**Description of the task**
In the material below, find each line with the word "files" and list it.
Provided data section start
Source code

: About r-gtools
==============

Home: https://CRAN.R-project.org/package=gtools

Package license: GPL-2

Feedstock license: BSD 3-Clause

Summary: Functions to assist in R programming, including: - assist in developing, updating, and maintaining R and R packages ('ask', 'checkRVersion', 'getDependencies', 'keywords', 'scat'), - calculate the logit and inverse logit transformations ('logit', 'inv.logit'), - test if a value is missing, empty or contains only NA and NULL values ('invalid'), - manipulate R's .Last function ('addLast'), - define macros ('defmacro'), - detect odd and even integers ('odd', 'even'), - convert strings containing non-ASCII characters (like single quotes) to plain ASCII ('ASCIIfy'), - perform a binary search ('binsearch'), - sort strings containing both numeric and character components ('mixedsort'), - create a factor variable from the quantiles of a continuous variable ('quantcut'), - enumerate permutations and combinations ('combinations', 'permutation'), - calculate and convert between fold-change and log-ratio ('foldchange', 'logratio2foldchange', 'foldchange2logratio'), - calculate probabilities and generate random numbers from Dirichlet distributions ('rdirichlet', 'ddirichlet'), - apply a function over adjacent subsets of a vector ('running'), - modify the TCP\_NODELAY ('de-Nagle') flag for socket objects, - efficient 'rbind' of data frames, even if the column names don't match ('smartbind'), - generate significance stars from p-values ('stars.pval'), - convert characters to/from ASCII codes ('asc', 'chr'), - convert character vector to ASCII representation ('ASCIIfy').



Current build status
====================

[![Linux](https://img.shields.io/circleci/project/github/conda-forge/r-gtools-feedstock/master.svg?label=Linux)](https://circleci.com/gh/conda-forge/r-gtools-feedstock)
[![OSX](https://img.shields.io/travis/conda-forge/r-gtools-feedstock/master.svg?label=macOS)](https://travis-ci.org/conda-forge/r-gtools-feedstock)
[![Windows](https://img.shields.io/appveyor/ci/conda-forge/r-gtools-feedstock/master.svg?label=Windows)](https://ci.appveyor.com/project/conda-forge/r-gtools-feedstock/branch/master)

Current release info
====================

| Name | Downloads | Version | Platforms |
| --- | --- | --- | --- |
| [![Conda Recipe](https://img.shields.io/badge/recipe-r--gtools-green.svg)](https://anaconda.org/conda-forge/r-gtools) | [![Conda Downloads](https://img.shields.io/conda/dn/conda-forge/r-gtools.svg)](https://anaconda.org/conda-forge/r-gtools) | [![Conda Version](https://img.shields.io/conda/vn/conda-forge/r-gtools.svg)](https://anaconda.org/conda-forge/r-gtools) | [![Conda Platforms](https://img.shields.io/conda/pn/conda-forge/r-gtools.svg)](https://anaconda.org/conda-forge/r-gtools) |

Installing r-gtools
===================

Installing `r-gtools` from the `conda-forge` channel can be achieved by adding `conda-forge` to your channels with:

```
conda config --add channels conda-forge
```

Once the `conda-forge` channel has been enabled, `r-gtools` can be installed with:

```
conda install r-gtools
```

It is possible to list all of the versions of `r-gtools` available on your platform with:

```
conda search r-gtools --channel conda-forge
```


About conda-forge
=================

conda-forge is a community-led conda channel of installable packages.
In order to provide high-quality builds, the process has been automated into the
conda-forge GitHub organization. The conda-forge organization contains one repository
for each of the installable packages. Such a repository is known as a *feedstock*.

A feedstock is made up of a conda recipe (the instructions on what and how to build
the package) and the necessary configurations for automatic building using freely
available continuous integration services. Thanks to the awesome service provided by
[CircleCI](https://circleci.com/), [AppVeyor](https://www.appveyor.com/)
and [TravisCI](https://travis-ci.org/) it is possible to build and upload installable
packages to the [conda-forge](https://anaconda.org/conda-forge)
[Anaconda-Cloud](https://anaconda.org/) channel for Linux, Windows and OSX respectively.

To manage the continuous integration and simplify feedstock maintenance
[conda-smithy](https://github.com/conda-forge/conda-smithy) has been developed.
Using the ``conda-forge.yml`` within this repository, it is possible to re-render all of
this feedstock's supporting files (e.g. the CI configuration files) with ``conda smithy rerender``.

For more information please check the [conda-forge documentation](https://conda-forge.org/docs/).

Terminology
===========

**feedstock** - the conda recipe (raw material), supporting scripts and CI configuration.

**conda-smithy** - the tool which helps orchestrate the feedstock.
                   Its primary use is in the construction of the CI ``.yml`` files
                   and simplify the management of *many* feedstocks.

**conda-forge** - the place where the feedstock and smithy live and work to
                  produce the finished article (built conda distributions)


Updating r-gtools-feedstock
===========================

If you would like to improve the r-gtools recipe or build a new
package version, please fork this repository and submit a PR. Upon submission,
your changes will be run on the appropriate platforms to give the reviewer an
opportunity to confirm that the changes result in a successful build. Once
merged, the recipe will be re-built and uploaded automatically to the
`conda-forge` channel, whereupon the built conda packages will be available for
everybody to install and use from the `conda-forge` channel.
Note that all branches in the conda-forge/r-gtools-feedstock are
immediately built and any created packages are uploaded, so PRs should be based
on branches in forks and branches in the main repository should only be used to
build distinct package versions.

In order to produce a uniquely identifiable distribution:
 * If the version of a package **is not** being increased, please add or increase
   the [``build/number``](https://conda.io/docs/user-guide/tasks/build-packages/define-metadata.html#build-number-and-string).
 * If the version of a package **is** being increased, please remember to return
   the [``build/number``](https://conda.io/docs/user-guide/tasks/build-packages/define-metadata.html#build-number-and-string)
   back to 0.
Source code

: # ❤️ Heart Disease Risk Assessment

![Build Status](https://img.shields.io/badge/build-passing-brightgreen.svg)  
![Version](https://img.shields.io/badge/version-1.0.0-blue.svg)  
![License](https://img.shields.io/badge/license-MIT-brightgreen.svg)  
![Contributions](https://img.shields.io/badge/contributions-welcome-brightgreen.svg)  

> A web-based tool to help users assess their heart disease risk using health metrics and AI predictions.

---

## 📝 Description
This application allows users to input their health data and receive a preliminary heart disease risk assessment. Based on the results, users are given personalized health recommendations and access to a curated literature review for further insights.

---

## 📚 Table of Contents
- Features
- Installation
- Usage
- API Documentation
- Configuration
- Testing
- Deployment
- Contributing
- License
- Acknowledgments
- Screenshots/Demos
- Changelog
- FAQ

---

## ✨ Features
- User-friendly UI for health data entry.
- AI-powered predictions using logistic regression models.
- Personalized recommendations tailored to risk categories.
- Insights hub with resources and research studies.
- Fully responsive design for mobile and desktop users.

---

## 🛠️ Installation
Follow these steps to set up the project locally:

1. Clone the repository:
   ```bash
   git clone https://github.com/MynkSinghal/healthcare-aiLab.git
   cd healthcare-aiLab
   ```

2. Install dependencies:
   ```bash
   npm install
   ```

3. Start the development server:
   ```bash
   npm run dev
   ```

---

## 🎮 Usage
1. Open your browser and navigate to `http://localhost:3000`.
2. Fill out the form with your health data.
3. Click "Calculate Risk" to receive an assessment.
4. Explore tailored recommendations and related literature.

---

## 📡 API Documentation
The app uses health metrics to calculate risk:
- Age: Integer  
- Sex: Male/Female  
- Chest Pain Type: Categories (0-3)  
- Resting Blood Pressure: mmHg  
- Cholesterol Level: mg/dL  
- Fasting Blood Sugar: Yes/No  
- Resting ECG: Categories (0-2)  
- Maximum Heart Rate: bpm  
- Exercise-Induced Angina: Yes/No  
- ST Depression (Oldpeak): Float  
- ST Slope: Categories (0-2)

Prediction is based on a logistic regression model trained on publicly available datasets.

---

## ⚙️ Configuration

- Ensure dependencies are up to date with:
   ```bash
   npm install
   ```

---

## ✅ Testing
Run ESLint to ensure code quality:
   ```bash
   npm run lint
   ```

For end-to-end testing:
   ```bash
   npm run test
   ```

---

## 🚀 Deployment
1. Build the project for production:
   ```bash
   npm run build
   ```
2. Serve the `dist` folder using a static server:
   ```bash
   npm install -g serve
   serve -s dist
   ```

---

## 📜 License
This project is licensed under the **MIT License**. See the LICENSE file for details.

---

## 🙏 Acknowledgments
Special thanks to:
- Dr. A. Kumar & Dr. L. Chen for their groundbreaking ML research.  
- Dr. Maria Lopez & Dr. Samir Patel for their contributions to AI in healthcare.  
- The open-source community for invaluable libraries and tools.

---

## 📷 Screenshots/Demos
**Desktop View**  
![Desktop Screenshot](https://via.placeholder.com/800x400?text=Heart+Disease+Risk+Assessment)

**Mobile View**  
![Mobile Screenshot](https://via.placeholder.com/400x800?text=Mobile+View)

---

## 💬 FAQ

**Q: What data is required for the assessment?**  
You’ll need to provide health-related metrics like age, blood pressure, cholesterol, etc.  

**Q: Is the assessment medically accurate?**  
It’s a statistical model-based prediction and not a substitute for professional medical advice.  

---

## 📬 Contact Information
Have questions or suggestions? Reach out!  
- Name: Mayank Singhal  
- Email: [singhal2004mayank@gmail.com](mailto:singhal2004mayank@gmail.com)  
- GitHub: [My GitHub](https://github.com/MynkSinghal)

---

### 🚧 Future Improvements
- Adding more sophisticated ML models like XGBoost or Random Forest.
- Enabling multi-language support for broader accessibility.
Provided data section end
**Written response**
this feedstock's supporting files (e.g. the CI configuration files) with ``conda smithy rerender``.
                   Its primary use is in the construction of the CI ``.yml`` files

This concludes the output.